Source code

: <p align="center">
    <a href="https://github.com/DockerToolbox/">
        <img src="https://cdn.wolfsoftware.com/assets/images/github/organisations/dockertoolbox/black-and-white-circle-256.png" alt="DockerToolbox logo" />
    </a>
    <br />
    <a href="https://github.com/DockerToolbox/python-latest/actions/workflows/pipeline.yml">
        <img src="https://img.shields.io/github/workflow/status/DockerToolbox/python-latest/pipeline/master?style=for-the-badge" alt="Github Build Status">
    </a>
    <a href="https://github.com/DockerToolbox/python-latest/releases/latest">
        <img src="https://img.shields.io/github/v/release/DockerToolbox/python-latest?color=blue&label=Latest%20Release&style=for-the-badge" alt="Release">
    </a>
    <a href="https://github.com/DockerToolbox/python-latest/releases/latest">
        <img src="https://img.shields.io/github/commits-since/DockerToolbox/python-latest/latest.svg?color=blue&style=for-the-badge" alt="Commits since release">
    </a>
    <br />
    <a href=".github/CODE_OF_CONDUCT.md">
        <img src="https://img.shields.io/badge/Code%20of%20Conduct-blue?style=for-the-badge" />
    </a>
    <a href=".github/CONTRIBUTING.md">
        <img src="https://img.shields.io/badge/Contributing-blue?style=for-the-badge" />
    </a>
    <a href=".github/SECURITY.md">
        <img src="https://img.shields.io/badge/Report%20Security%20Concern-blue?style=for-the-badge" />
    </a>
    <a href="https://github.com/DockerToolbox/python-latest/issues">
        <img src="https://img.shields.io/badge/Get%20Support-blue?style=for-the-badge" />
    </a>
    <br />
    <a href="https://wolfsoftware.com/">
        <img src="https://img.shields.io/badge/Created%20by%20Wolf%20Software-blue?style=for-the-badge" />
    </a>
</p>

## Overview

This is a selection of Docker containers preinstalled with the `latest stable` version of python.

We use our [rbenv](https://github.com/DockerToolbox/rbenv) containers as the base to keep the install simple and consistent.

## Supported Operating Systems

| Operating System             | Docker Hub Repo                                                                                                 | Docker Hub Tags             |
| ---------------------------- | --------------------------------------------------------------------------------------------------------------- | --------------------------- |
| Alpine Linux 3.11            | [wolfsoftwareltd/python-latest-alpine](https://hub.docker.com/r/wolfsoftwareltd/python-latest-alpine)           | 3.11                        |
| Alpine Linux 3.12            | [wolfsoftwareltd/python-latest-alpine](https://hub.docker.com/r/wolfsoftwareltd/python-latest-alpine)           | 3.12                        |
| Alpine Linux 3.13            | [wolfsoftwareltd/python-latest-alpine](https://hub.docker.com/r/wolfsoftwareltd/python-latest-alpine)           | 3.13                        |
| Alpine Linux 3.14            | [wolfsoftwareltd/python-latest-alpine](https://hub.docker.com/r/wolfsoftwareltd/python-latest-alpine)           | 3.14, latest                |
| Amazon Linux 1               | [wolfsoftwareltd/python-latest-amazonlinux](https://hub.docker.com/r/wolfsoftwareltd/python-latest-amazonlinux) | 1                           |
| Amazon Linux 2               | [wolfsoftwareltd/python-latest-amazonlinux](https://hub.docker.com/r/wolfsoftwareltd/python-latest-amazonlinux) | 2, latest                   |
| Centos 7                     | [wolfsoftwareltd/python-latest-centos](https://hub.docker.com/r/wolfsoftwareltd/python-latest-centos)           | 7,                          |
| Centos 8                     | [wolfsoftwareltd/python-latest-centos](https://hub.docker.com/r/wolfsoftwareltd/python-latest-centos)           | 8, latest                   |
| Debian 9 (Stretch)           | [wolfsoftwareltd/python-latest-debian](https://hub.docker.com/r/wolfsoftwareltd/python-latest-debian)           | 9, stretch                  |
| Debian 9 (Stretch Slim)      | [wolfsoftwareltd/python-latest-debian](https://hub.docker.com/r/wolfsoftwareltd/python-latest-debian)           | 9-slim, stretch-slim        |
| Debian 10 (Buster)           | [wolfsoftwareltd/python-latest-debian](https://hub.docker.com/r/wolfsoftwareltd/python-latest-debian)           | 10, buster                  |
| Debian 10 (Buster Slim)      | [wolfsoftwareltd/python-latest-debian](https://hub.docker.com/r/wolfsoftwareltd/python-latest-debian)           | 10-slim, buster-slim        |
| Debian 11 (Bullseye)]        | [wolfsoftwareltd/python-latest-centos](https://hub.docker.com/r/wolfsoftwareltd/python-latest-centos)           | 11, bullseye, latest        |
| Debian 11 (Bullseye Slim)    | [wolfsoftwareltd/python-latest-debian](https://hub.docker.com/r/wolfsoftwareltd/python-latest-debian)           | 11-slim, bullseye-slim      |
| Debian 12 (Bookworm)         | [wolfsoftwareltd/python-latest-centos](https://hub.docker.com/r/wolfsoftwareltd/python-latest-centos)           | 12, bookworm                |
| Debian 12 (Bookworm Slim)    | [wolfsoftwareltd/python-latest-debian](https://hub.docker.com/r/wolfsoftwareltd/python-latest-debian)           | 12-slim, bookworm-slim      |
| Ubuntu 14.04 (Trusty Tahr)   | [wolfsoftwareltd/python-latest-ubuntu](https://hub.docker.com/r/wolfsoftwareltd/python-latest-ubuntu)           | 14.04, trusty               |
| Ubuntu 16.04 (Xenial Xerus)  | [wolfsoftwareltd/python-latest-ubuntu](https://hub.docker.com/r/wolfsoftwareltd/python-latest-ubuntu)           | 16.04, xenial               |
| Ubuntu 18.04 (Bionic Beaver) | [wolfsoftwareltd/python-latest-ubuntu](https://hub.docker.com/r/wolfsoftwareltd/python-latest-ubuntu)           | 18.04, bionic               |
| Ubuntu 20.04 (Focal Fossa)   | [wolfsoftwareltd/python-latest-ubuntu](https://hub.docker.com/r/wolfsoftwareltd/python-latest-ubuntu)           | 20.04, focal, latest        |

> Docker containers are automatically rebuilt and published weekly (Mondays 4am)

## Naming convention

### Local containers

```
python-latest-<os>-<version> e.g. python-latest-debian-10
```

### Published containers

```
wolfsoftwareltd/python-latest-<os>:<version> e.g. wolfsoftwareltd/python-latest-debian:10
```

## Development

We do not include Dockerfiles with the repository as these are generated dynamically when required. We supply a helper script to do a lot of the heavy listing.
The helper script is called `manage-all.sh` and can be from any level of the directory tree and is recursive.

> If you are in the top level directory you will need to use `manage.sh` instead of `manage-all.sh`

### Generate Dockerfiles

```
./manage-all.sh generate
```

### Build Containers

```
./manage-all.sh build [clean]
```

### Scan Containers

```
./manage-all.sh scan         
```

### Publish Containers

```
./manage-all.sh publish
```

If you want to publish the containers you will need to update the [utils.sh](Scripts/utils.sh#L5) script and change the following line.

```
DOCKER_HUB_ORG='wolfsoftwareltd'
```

==

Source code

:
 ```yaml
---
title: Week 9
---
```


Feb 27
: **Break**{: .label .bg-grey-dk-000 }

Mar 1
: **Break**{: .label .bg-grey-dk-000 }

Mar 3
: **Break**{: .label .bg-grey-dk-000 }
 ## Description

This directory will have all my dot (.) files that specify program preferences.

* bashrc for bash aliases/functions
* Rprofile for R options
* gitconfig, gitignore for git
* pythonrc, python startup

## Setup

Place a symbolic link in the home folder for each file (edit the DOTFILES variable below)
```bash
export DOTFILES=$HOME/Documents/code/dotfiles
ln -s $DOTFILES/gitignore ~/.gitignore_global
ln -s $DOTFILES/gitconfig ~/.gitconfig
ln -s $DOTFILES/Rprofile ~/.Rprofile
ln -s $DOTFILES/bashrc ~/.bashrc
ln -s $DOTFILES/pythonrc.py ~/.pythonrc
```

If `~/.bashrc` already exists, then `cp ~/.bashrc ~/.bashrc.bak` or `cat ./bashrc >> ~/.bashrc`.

• EXERCISE AIM:
For the string "pythonrc", show each line of the listing where it appears.

• RESPONSE FOR THIS EXERCISE:
* pythonrc, python startup
ln -s $DOTFILES/pythonrc.py ~/.pythonrc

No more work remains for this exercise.